======== RECORDED INFORMATION ========

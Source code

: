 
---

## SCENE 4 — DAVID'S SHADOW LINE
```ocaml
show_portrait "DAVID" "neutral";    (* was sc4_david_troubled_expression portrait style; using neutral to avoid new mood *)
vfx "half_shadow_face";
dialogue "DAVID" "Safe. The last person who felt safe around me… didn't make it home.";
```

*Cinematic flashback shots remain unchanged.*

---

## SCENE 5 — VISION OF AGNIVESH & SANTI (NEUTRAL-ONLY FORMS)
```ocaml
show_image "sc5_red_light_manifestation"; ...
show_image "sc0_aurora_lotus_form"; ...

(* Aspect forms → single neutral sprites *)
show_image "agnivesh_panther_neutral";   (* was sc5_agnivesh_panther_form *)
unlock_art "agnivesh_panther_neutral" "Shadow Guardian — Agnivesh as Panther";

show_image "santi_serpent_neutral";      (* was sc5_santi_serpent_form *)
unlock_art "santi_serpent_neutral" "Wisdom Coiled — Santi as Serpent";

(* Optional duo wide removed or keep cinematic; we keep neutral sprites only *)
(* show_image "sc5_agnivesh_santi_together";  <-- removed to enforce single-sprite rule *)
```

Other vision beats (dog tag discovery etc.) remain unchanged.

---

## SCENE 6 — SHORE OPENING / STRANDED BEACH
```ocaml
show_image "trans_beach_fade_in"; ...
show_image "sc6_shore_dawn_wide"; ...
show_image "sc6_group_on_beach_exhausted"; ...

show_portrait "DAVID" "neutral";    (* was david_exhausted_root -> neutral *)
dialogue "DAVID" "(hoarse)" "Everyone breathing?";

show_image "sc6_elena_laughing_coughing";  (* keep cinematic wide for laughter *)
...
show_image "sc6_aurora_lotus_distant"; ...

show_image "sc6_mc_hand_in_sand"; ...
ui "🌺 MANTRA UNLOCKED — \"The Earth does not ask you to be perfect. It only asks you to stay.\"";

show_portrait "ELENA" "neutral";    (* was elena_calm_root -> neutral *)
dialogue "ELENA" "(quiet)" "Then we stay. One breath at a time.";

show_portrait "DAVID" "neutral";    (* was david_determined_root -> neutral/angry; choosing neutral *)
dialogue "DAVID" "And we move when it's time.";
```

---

========

_REQUIRED ACTION_:
This exercise asks for every line of the records to be repeated exactly.

_SOLVED PROBLEM_:
Source code

: 
---

## SCENE 4 — DAVID'S SHADOW LINE
```ocaml
show_portrait "DAVID" "neutral";    (* was sc4_david_troubled_expression portrait style; using neutral to avoid new mood *)
vfx "half_shadow_face";
dialogue "DAVID" "Safe. The last person who felt safe around me… didn't make it home.";
```

*Cinematic flashback shots remain unchanged.*

---

## SCENE 5 — VISION OF AGNIVESH & SANTI (NEUTRAL-ONLY FORMS)
```ocaml
show_image "sc5_red_light_manifestation"; ...
show_image "sc0_aurora_lotus_form"; ...

(* Aspect forms → single neutral sprites *)
show_image "agnivesh_panther_neutral";   (* was sc5_agnivesh_panther_form *)
unlock_art "agnivesh_panther_neutral" "Shadow Guardian — Agnivesh as Panther";

show_image "santi_serpent_neutral";      (* was sc5_santi_serpent_form *)
unlock_art "santi_serpent_neutral" "Wisdom Coiled — Santi as Serpent";

(* Optional duo wide removed or keep cinematic; we keep neutral sprites only *)
(* show_image "sc5_agnivesh_santi_together";  <-- removed to enforce single-sprite rule *)
```

Other vision beats (dog tag discovery etc.) remain unchanged.

---

## SCENE 6 — SHORE OPENING / STRANDED BEACH
```ocaml
show_image "trans_beach_fade_in"; ...
show_image "sc6_shore_dawn_wide"; ...
show_image "sc6_group_on_beach_exhausted"; ...

show_portrait "DAVID" "neutral";    (* was david_exhausted_root -> neutral *)
dialogue "DAVID" "(hoarse)" "Everyone breathing?";

show_image "sc6_elena_laughing_coughing";  (* keep cinematic wide for laughter *)
...
show_image "sc6_aurora_lotus_distant"; ...

show_image "sc6_mc_hand_in_sand"; ...
ui "🌺 MANTRA UNLOCKED — \"The Earth does not ask you to be perfect. It only asks you to stay.\"";

show_portrait "ELENA" "neutral";    (* was elena_calm_root -> neutral *)
dialogue "ELENA" "(quiet)" "Then we stay. One breath at a time.";

show_portrait "DAVID" "neutral";    (* was david_determined_root -> neutral/angry; choosing neutral *)
dialogue "DAVID" "And we move when it's time.";
```

---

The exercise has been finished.